Dewan Energi Nasional Dorong Penggunaan Kompor Induksi di Tengah Kenaikan Harga LPG
Dewan Energi Nasional (DEN) menilai momen kenaikan harga minyak dan gas dunia, menjadi peluang bagi pemerintah mendorong penggunaan kompor induksi
Penulis: Seno Tri Sulistiyono
Editor: Muhammad Zulfikar
Laporan Wartawan Tribunnews.com, Seno Tri Sulistiyono
TRIBUNNEWS.COM, JAKARTA - Dewan Energi Nasional (DEN) menilai momen kenaikan harga minyak dan gas dunia, menjadi peluang bagi pemerintah mendorong penggunaan kompor induksi ke masyarakat.
Apalagi, dengan menggunakan kompor induksi bisa mengurangi ketergantungan impor liquefied petroleum gas (LPG) secara nasional.
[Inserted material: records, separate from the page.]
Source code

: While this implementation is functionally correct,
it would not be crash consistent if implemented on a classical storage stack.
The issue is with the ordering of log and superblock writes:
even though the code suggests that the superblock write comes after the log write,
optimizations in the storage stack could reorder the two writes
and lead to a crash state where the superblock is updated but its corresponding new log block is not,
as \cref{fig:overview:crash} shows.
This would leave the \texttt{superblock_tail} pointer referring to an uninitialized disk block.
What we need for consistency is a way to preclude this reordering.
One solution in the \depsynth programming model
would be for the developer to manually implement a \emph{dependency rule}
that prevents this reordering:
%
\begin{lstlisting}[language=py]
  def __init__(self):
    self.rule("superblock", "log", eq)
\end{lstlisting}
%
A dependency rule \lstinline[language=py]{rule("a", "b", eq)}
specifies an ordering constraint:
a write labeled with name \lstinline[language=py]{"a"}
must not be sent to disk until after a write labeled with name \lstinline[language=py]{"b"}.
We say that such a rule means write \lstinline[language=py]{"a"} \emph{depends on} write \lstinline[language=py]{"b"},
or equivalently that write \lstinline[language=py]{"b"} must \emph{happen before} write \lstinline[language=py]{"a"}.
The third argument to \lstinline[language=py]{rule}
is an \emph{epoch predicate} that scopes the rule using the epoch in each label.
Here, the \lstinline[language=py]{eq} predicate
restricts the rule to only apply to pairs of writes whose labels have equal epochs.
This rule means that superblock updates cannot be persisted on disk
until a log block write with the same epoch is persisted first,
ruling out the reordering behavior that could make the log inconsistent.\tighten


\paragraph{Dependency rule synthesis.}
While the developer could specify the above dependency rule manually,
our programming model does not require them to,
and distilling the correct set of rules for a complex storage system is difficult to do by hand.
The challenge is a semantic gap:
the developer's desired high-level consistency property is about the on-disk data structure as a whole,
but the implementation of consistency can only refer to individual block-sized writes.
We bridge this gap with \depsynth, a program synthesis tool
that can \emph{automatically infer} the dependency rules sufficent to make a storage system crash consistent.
Anggota DEN Satya Yudha mengatakan, kenaikan harga minyak dunia saat ini turut menaikkan acuan harga LPG, di mana Indonesia memakai acuan CP Aramco dalam hitungan harga impor LPG.
Baca juga: Harga LPG Non Subsidi Naik, Pertamina Cegah Masyarakat Mampu Beralih ke Gas Melon
"Kondisi ini kemudian memaksa Pertamina menaikkan harga LPG non-subsidi. Namun, dari sisi beban APBN juga akan semakin meningkat karena kondisi pergerakan harga komoditas dunia membuat subsidi LPG 3 kg kian melonjak," ujar Satya, Selasa (15/3/2022).
Berdasarkan data Indonesia Energy Outlook 2019 dari Dewan Energi Nasional pada 2018, konsumsi LPG bersudsidi mencapai 7,5 juta ton.
Peningkatan konsumsi LPG tidak diimbangi dengan penyediaan LPG dari kilang LPG dan kilang minyak di dalam negeri.
Untuk memenuhi kebutuhan tersebut, pemerintah hanya dapat mengandalkan produksi LPG dalam negeri sebesar dua juta ton (26 persen), sedangkan sisanya diimpor sebanyak 5,5 juta ton (74 persen).
Baca juga: Harga Minyak Dunia Kembali Meningkat, Pertamina Tegaskan Harga LPG 3 Kg Tak Ikut Naik
Menurutnya, ada beberapa hal yang bisa mensubtitusi LPG, salah satunya adalah kompor induksi.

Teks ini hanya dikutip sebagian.